__TASK TO COMPLETE__: Look through the lines below and extract each one that contains "more".

·····

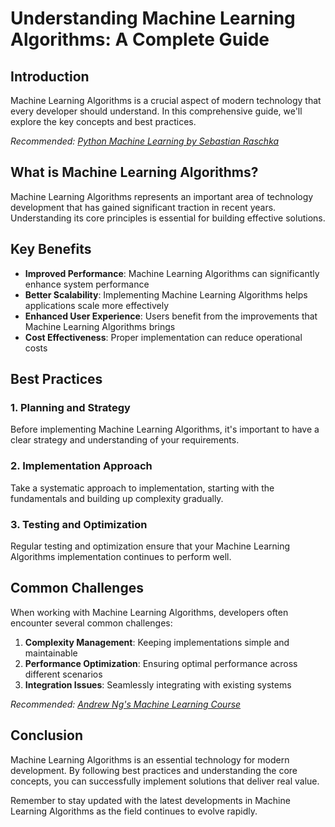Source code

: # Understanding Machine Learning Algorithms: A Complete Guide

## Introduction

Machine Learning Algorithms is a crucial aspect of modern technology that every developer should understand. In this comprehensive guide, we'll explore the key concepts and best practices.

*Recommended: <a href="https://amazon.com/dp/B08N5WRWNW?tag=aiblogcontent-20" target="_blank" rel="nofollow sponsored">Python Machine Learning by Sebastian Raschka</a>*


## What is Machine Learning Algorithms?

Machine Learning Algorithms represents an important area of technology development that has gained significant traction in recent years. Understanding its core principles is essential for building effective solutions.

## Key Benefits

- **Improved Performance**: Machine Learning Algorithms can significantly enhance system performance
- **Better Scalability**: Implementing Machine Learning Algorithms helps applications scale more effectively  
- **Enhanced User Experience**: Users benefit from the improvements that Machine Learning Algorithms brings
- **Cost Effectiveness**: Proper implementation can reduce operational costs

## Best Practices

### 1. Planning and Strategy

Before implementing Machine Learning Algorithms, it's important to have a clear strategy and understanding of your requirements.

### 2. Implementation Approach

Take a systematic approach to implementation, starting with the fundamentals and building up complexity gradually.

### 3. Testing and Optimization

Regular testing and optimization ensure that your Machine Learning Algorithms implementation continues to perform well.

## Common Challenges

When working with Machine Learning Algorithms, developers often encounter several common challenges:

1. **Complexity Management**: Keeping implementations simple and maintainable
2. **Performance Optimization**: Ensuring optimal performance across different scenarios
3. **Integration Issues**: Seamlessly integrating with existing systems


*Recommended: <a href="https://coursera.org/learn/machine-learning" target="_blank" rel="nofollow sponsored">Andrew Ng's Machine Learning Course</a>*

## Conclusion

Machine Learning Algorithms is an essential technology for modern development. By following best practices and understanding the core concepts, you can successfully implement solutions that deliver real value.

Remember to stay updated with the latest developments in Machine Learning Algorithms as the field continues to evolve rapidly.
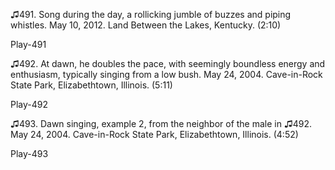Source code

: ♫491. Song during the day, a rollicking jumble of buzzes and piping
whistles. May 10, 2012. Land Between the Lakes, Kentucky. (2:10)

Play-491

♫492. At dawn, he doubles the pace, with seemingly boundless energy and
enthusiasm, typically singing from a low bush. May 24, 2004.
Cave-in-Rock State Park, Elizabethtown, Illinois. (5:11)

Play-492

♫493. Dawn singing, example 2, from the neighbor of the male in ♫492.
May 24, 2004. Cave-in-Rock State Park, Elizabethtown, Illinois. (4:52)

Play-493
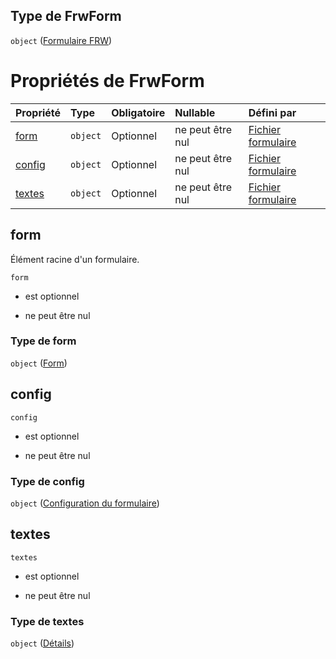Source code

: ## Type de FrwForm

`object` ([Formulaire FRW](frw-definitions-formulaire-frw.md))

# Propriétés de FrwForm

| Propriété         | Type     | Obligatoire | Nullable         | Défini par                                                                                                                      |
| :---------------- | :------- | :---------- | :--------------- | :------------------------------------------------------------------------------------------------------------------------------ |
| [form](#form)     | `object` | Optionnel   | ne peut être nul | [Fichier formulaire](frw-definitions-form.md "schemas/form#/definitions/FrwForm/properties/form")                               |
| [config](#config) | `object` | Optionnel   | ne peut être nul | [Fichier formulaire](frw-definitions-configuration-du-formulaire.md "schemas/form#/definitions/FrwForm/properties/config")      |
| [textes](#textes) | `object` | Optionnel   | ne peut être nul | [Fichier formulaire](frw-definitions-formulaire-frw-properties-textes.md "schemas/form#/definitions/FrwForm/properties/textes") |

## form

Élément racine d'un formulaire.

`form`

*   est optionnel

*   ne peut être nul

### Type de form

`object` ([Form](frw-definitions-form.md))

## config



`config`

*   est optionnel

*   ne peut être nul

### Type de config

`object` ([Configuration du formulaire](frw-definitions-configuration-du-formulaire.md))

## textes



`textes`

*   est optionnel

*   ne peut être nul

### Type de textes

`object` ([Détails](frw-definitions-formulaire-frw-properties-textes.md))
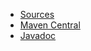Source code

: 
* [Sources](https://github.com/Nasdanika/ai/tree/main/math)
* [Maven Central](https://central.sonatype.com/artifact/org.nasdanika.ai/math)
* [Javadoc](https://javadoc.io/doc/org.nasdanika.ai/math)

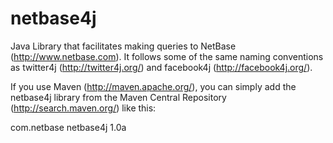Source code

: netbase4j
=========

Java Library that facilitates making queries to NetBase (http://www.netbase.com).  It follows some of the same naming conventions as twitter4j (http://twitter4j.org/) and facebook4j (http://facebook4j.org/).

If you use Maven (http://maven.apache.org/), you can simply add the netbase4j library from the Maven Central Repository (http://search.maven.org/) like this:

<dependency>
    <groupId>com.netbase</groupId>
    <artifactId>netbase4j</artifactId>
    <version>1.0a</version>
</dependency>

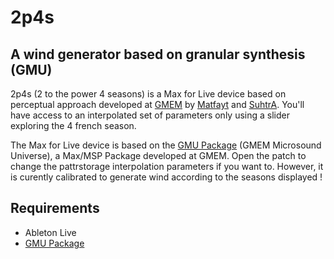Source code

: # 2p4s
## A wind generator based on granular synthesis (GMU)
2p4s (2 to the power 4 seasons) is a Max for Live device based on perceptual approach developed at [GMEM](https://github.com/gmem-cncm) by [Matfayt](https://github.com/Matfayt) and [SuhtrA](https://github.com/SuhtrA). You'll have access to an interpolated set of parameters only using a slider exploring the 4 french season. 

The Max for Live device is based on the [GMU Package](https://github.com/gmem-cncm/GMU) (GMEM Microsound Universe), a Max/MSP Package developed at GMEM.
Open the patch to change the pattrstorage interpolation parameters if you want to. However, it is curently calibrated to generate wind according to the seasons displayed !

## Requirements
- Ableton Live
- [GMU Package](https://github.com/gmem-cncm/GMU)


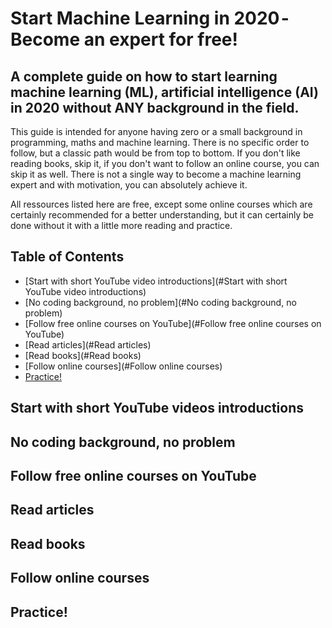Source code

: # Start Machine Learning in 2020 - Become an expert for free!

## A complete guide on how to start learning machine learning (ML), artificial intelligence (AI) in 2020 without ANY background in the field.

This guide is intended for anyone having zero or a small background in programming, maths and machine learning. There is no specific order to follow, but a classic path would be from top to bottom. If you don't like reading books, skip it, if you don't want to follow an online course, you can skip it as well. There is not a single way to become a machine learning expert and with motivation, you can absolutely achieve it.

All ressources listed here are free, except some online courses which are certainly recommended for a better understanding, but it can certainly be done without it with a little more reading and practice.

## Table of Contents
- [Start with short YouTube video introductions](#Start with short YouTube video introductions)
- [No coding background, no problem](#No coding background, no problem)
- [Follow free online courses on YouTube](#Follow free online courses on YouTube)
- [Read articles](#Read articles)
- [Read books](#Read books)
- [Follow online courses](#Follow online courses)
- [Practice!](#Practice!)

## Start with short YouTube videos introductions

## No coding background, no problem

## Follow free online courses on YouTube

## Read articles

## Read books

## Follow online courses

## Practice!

·····

__REPLY__:
- **Better Scalability**: Implementing Machine Learning Algorithms helps applications scale more effectively  
All ressources listed here are free, except some online courses which are certainly recommended for a better understanding, but it can certainly be done without it with a little more reading and practice.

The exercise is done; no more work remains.